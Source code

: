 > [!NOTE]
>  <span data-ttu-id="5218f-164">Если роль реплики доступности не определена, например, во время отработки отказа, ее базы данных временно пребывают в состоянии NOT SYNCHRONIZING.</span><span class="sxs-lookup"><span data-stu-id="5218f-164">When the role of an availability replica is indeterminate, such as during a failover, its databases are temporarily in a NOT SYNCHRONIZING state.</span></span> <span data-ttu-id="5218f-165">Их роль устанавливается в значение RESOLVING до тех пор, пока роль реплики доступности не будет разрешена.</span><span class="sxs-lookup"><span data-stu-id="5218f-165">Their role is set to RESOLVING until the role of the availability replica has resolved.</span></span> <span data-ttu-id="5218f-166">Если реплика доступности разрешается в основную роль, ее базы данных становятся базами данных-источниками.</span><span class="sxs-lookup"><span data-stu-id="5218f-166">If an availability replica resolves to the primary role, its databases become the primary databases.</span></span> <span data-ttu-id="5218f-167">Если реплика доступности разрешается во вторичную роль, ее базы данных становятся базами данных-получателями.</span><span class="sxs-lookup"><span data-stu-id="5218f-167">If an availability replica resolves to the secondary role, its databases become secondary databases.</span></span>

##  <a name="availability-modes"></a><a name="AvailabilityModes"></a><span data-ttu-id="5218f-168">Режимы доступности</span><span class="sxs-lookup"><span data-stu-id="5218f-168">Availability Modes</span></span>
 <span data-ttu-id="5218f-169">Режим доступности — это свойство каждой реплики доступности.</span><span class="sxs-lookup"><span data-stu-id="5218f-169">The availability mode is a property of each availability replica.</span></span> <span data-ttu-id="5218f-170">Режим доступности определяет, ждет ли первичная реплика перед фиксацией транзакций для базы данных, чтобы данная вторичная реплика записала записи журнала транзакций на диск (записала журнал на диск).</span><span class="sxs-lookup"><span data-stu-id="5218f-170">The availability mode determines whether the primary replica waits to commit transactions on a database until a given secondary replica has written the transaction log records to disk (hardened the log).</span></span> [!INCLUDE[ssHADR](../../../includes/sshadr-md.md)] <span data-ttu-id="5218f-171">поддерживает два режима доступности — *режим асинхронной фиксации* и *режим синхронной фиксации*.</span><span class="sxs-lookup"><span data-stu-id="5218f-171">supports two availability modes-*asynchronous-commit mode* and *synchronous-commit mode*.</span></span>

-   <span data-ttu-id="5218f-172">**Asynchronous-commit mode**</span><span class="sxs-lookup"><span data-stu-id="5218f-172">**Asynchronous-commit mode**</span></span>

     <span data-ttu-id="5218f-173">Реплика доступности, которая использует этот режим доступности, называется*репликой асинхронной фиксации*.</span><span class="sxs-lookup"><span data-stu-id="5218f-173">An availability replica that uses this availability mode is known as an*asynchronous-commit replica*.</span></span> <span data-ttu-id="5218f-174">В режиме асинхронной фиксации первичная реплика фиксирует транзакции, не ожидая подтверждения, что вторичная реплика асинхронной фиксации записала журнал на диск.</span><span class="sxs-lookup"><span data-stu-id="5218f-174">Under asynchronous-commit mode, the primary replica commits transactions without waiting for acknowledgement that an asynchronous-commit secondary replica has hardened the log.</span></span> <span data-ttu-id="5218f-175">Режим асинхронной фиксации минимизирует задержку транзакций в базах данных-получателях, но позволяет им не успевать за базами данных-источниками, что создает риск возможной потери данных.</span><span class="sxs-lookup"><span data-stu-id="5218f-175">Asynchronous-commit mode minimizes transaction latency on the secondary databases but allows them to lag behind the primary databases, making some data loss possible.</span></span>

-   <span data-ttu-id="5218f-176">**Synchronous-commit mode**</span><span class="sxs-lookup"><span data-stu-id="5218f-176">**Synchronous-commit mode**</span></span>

YOUR ASSIGNMENT>
Every record in the listing above is to be copied exactly.

TASK SOLUTION>
Source code

: > [!NOTE]
>  <span data-ttu-id="5218f-164">Если роль реплики доступности не определена, например, во время отработки отказа, ее базы данных временно пребывают в состоянии NOT SYNCHRONIZING.</span><span class="sxs-lookup"><span data-stu-id="5218f-164">When the role of an availability replica is indeterminate, such as during a failover, its databases are temporarily in a NOT SYNCHRONIZING state.</span></span> <span data-ttu-id="5218f-165">Их роль устанавливается в значение RESOLVING до тех пор, пока роль реплики доступности не будет разрешена.</span><span class="sxs-lookup"><span data-stu-id="5218f-165">Their role is set to RESOLVING until the role of the availability replica has resolved.</span></span> <span data-ttu-id="5218f-166">Если реплика доступности разрешается в основную роль, ее базы данных становятся базами данных-источниками.</span><span class="sxs-lookup"><span data-stu-id="5218f-166">If an availability replica resolves to the primary role, its databases become the primary databases.</span></span> <span data-ttu-id="5218f-167">Если реплика доступности разрешается во вторичную роль, ее базы данных становятся базами данных-получателями.</span><span class="sxs-lookup"><span data-stu-id="5218f-167">If an availability replica resolves to the secondary role, its databases become secondary databases.</span></span>

##  <a name="availability-modes"></a><a name="AvailabilityModes"></a><span data-ttu-id="5218f-168">Режимы доступности</span><span class="sxs-lookup"><span data-stu-id="5218f-168">Availability Modes</span></span>
 <span data-ttu-id="5218f-169">Режим доступности — это свойство каждой реплики доступности.</span><span class="sxs-lookup"><span data-stu-id="5218f-169">The availability mode is a property of each availability replica.</span></span> <span data-ttu-id="5218f-170">Режим доступности определяет, ждет ли первичная реплика перед фиксацией транзакций для базы данных, чтобы данная вторичная реплика записала записи журнала транзакций на диск (записала журнал на диск).</span><span class="sxs-lookup"><span data-stu-id="5218f-170">The availability mode determines whether the primary replica waits to commit transactions on a database until a given secondary replica has written the transaction log records to disk (hardened the log).</span></span> [!INCLUDE[ssHADR](../../../includes/sshadr-md.md)] <span data-ttu-id="5218f-171">поддерживает два режима доступности — *режим асинхронной фиксации* и *режим синхронной фиксации*.</span><span class="sxs-lookup"><span data-stu-id="5218f-171">supports two availability modes-*asynchronous-commit mode* and *synchronous-commit mode*.</span></span>

-   <span data-ttu-id="5218f-172">**Asynchronous-commit mode**</span><span class="sxs-lookup"><span data-stu-id="5218f-172">**Asynchronous-commit mode**</span></span>

     <span data-ttu-id="5218f-173">Реплика доступности, которая использует этот режим доступности, называется*репликой асинхронной фиксации*.</span><span class="sxs-lookup"><span data-stu-id="5218f-173">An availability replica that uses this availability mode is known as an*asynchronous-commit replica*.</span></span> <span data-ttu-id="5218f-174">В режиме асинхронной фиксации первичная реплика фиксирует транзакции, не ожидая подтверждения, что вторичная реплика асинхронной фиксации записала журнал на диск.</span><span class="sxs-lookup"><span data-stu-id="5218f-174">Under asynchronous-commit mode, the primary replica commits transactions without waiting for acknowledgement that an asynchronous-commit secondary replica has hardened the log.</span></span> <span data-ttu-id="5218f-175">Режим асинхронной фиксации минимизирует задержку транзакций в базах данных-получателях, но позволяет им не успевать за базами данных-источниками, что создает риск возможной потери данных.</span><span class="sxs-lookup"><span data-stu-id="5218f-175">Asynchronous-commit mode minimizes transaction latency on the secondary databases but allows them to lag behind the primary databases, making some data loss possible.</span></span>

-   <span data-ttu-id="5218f-176">**Synchronous-commit mode**</span><span class="sxs-lookup"><span data-stu-id="5218f-176">**Synchronous-commit mode**</span></span>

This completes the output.